Statalist The Stata Listserver


[Date Prev][Date Next][Thread Prev][Thread Next][Date index][Thread index]

RE: st: GEE and weighting


From   "Gwyneth Vance" <[email protected]>
To   <[email protected]>
Subject   RE: st: GEE and weighting
Date   Thu, 5 Apr 2007 13:28:00 -0400

Stas, 

Thank you for your help!  I think the -gllamn- approach may not be the
best option for this data, as the health facilities were not randomly
selected for participation.    

The -svyset- approach may work, but I have one concern.  We know the
selection probabilities at post-test, but not at pre-test.  This is
because at pre-test providers were not trained yet, and they were not
selected for training until after the pre-test data was collected.  So,
basically, we don't know at pre-test who was going to be trained and who
was not going to be trained.  

It may be safe to assume that this lack of knowledge prevented the
pre-test sample from over-representing providers who would be trained
(as was the case with the post-test sample where data collectors
purposely over-sampled trained providers in an effort to capture enough
cases for meaningful comparisons between trained and untrained
providers). 

I do want to complete a pre to post-test analysis.  Do you see any
problems with applying different sampling weights to pre and post data
using the svyset approach?  

gv



-----Original Message-----
From: [email protected]
[mailto:[email protected]] On Behalf Of Stas
Kolenikov
Sent: Thursday, April 05, 2007 10:43 AM
To: [email protected]
Subject: Re: st: GEE and weighting

I guess if you are able to track the selection probabilities for
individuals really well, you could use

svyset health_center [pw=weight]
svy: logit whatever

Or, if you have selection probabilities for both health centers and
individuals within those, you could use -gllamm- for two-level modeling
with weights for both levels.

-xtgee- would give you some gain in precision over -logit- if the
correlation structure is specified correctly, but other than that,
-logit- should do fine, too.
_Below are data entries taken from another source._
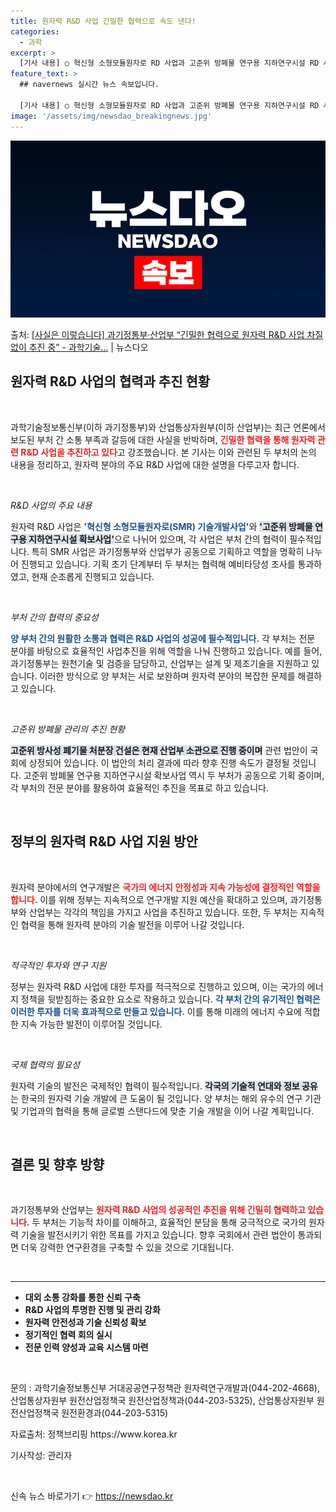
 ```yaml
---
title: 원자력 R&D 사업 긴밀한 협력으로 속도 낸다!
categories:
  - 과학
excerpt: >
  [기사 내용] ○ 혁신형 소형모듈원자로 RD 사업과 고준위 방폐물 연구용 지하연구시설 RD 사업이 부처 간 …
feature_text: >
  ## navernews 실시간 뉴스 속보입니다.

  [기사 내용] ○ 혁신형 소형모듈원자로 RD 사업과 고준위 방폐물 연구용 지하연구시설 RD 사업이 부처 간 …
image: '/assets/img/newsdao_breakingnews.jpg'
---
```


![뉴스다오 속보](/assets/img/newsdao_breakingnews.jpg)

<p>출처: <a href="https://newsdao.kr/2169" rel="dofollow">[사실은 이렇습니다] 과기정통부·산업부 “긴밀한 협력으로 원자력 R&D 사업 차질없이 추진 중” - 과학기술…</a> | 뉴스다오</p>

<h2 data-ke-size="size26">원자력 R&D 사업의 협력과 추진 현황</h2>

<p data-ke-size="size16">&nbsp;</p>
과학기술정보통신부(이하 과기정통부)와 산업통상자원부(이하 산업부)는 최근 언론에서 보도된 부처 간 소통 부족과 갈등에 대한 사실을 반박하며, <b><span style="color: #ee2323;">긴밀한 협력을 통해 원자력 관련 R&D 사업을 추진하고 있다</span></b>고 강조했습니다. 본 기사는 이와 관련된 두 부처의 논의 내용을 정리하고, 원자력 분야의 주요 R&D 사업에 대한 설명을 다루고자 합니다. 

<p data-ke-size="size16">&nbsp;</p>

*R&D 사업의 주요 내용*

원자력 R&D 사업은 <b><span style="color: #1a5490;">'혁신형 소형모듈원자로(SMR) 기술개발사업'</span></b>와 <b><span style="background-color: #21538527;">'고준위 방폐물 연구용 지하연구시설 확보사업'</span></b>으로 나뉘어 있으며, 각 사업은 부처 간의 협력이 필수적입니다. 특히 SMR 사업은 과기정통부와 산업부가 공동으로 기획하고 역할을 명확히 나누어 진행되고 있습니다. 기획 초기 단계부터 두 부처는 협력해 예비타당성 조사를 통과하였고, 현재 순조롭게 진행되고 있습니다.

<p data-ke-size="size16">&nbsp;</p>

*부처 간의 협력의 중요성*

<b><span style="color: #1a5490;">양 부처 간의 원활한 소통과 협력은 R&D 사업의 성공에 필수적입니다.</span></b> 각 부처는 전문 분야를 바탕으로 효율적인 사업추진을 위해 역할을 나눠 진행하고 있습니다. 예를 들어, 과기정통부는 원천기술 및 검증을 담당하고, 산업부는 설계 및 제조기술을 지원하고 있습니다. 이러한 방식으로 양 부처는 서로 보완하며 원자력 분야의 복잡한 문제를 해결하고 있습니다.

<p data-ke-size="size16">&nbsp;</p>

*고준위 방폐물 관리의 추진 현황*

<b><span style="background-color: #21538527;">고준위 방사성 폐기물 처분장 건설은 현재 산업부 소관으로 진행 중이며</span></b> 관련 법안이 국회에 상정되어 있습니다. 이 법안의 처리 결과에 따라 향후 진행 속도가 결정될 것입니다. 고준위 방폐물 연구용 지하연구시설 확보사업 역시 두 부처가 공동으로 기획 중이며, 각 부처의 전문 분야를 활용하여 효율적인 추진을 목표로 하고 있습니다.

<p data-ke-size="size16">&nbsp;</p>

<h2 data-ke-size="size26">정부의 원자력 R&D 사업 지원 방안</h2>

<p data-ke-size="size16">&nbsp;</p>
원자력 분야에서의 연구개발은 <b><span style="color: #ee2323;">국가의 에너지 안정성과 지속 가능성에 결정적인 역할을 합니다.</span></b> 이를 위해 정부는 지속적으로 연구개발 지원 예산을 확대하고 있으며, 과기정통부와 산업부는 각각의 책임을 가지고 사업을 추진하고 있습니다. 또한, 두 부처는 지속적인 협력을 통해 원자력 분야의 기술 발전을 이루어 나갈 것입니다.

<p data-ke-size="size16">&nbsp;</p>

*적극적인 투자와 연구 지원*

정부는 원자력 R&D 사업에 대한 투자를 적극적으로 진행하고 있으며, 이는 국가의 에너지 정책을 뒷받침하는 중요한 요소로 작용하고 있습니다. <b><span style="color: #1a5490;">각 부처 간의 유기적인 협력은 이러한 투자를 더욱 효과적으로 만들고 있습니다.</span></b> 이를 통해 미래의 에너지 수요에 적합한 지속 가능한 발전이 이루어질 것입니다.

<p data-ke-size="size16">&nbsp;</p>

*국제 협력의 필요성*

원자력 기술의 발전은 국제적인 협력이 필수적입니다. <b><span style="background-color: #21538527;">각국의 기술적 연대와 정보 공유</span></b>는 한국의 원자력 기술 개발에 큰 도움이 될 것입니다. 양 부처는 해외 유수의 연구 기관 및 기업과의 협력을 통해 글로벌 스탠다드에 맞춘 기술 개발을 이어 나갈 계획입니다.

<p data-ke-size="size16">&nbsp;</p>

<h2 data-ke-size="size26">결론 및 향후 방향</h2>

<p data-ke-size="size16">&nbsp;</p>
과기정통부와 산업부는 <b><span style="color: #ee2323;">원자력 R&D 사업의 성공적인 추진을 위해 긴밀히 협력하고 있습니다.</span></b> 두 부처는 기능적 차이를 이해하고, 효율적인 분담을 통해 궁극적으로 국가의 원자력 기술을 발전시키기 위한 목표를 가지고 있습니다. 향후 국회에서 관련 법안이 통과되면 더욱 강력한 연구환경을 구축할 수 있을 것으로 기대됩니다.

<p data-ke-size="size16">&nbsp;</p>

<hr>

<ul>
<li><b>대외 소통 강화를 통한 신뢰 구축</b></li>
<li><b>R&D 사업의 투명한 진행 및 관리 강화</b></li>
<li><b>원자력 안전성과 기술 신뢰성 확보</b></li>
<li><b>정기적인 협력 회의 실시</b></li>
<li><b>전문 인력 양성과 교육 시스템 마련</b></li>
</ul>

<p data-ke-size="size16">&nbsp;</p>

<p data-ke-size="size16">문의 : 과학기술정보통신부 거대공공연구정책관 원자력연구개발과(044-202-4668), 산업통상자원부 원전산업정책국 원전산업정책과(044-203-5325), 산업통상자원부 원전산업정책국 원전환경과(044-203-5315)</p>

<p data-ke-size="size16">자료출처: 정책브리핑 https://www.korea.kr</p>

<p data-ke-size="size16">기사작성: 관리자</p>

<p data-ke-size="size16">&nbsp;</p> 

신속 뉴스 바로가기 👉 <a href="https://newsdao.kr" rel="dofollow">https://newsdao.kr</a>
The -svyset- here is effectively analogous
to specifying -, cluster(cpihfano)- with the (quasi-)likelihood
commands, which is another way to correct for correlation/clustering in
your data.

On 4/4/07, Gwyneth Vance <[email protected]> wrote:
> What does one do with binary, clustered data that must be weighted?
>
> I am working on a project using Stata 9.  The goal is to develop 
> models of various binary outcome measures pertaining to improved 
> counseling by health providers.  I am, however, running into several 
> challenges.  The first is that the sample taken was a cluster sample.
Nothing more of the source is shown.